しかし、弟は帰宅後すぐに自分の部屋へは行かず、どころか防寒着を着たままリビングにあるソファーに座り、葉書を見つめていた。流石にこの状況でその葉書に触れないほうが不自然かと思い尋ねると、弟は眉根を下げ、
「俺宛に……たぶん、この辺りの長老的な猫から。俺、猫から手紙をもらうなんて初めてだよ」
と言いながら、私に葉書の表面を見せてくれた。
恐らく、猫から手紙を受け取った人類なんて弟が史上初なんじゃないだろうか。そんなことを考えながら、私は葉書を見遣る。

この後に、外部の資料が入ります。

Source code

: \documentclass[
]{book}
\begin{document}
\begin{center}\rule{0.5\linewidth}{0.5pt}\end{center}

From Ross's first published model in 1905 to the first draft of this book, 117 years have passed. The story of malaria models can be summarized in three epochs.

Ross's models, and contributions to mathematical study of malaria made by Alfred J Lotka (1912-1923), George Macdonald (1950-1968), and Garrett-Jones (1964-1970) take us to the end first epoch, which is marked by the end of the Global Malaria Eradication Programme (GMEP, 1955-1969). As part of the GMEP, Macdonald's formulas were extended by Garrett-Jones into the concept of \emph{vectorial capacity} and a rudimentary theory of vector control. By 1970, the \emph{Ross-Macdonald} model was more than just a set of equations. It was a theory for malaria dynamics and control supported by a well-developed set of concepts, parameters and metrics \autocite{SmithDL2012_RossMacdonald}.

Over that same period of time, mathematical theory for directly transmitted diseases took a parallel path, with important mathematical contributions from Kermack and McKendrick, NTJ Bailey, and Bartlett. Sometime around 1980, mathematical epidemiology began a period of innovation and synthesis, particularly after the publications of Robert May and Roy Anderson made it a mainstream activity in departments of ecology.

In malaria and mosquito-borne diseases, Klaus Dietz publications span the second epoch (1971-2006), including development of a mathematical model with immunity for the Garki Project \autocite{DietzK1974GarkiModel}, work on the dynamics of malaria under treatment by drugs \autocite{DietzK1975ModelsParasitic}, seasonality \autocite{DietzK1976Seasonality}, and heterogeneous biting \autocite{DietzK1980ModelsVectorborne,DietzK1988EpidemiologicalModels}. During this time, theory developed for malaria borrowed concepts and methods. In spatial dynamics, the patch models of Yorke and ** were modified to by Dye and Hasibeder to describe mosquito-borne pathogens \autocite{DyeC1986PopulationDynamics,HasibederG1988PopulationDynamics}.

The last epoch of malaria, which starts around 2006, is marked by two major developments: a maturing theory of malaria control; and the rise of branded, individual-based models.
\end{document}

そこには判読の難しいほどのたくるような文字で、弟の名前が書かれていた。差出人は不明。葉書の上部分は湿っていて、なにやら歯型のようなものがある。さらによく見れば、年賀状葉書だが、今年のものではなかった。去年の干支が描かれている。
猫の知能は一般的に、人間でいうところの二歳から三歳ほどと言われている。人間の三歳児でも文字を書くのはまだ難しいというのに、器用なものだ。いや、『器用』なんて言葉で済ませて良いものなのだろうか。『賢い』で片付くような話でもない。

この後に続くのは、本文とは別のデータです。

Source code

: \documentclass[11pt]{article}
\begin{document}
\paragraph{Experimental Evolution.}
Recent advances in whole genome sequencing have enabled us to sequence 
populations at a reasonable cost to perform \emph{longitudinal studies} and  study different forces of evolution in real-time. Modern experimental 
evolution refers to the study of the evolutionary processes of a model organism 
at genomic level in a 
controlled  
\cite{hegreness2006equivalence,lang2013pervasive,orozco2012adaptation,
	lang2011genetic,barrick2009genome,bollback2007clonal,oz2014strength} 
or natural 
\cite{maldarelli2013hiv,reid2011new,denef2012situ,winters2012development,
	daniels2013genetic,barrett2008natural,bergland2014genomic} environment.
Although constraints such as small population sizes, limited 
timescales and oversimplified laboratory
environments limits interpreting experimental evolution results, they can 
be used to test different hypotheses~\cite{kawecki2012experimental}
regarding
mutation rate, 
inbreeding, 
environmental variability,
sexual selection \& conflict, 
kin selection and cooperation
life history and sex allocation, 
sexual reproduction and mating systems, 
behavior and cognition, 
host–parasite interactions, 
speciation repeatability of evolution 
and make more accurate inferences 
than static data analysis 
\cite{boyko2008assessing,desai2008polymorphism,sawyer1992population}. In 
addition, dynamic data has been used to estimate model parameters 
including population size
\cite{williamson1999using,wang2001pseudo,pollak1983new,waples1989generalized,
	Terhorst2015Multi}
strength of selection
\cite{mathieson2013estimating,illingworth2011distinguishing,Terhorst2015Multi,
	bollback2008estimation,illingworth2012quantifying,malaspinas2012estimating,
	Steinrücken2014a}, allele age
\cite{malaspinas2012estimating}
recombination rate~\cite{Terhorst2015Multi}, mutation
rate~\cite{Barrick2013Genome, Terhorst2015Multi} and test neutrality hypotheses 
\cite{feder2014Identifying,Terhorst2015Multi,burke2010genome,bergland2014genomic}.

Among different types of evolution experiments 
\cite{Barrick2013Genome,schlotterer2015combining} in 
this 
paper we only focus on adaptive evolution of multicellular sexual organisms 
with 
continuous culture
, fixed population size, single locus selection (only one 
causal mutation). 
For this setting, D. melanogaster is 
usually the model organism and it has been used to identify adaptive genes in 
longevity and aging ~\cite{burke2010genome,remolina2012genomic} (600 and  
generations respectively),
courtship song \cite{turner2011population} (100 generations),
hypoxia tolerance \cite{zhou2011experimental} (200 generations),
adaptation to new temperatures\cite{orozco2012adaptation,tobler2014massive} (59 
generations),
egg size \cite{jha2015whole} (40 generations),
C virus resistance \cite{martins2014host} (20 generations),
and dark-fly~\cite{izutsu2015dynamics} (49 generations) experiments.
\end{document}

しかし弟は、この稀有な事象をすんなり受け入れ、葉書に書かれた言葉を、ゆっくりと咀嚼するように見つめる。
「……俺、たぶん前世は猫だったんだろうなあ」
そうして独りごつように言うと、すっくと立ち上がった。
「まだ間に合うかもしれないから、俺、ちょっと行ってくる。姉ちゃん、悪いけどお母さんには上手いこと誤魔化しておいてくれる?」
可愛い弟からの頼みに私は、任せろ、と即答する。
弟は目を細めて笑い、ありがと、と短く御礼の言葉を口にすると、足早に家を出ていった。
その背中を見送ってから、私は暖房の電源を入れ、お湯を沸かしてココアを飲むことにする。
まだ暖まりきらない部屋に立ち上る湯気をぼんやり眺めながら、弟の言う前世とやらに思いを馳せる。それがいやにすとんと心に落ちていく感触を覚え、確かにそうかもなあ、なんて考えた。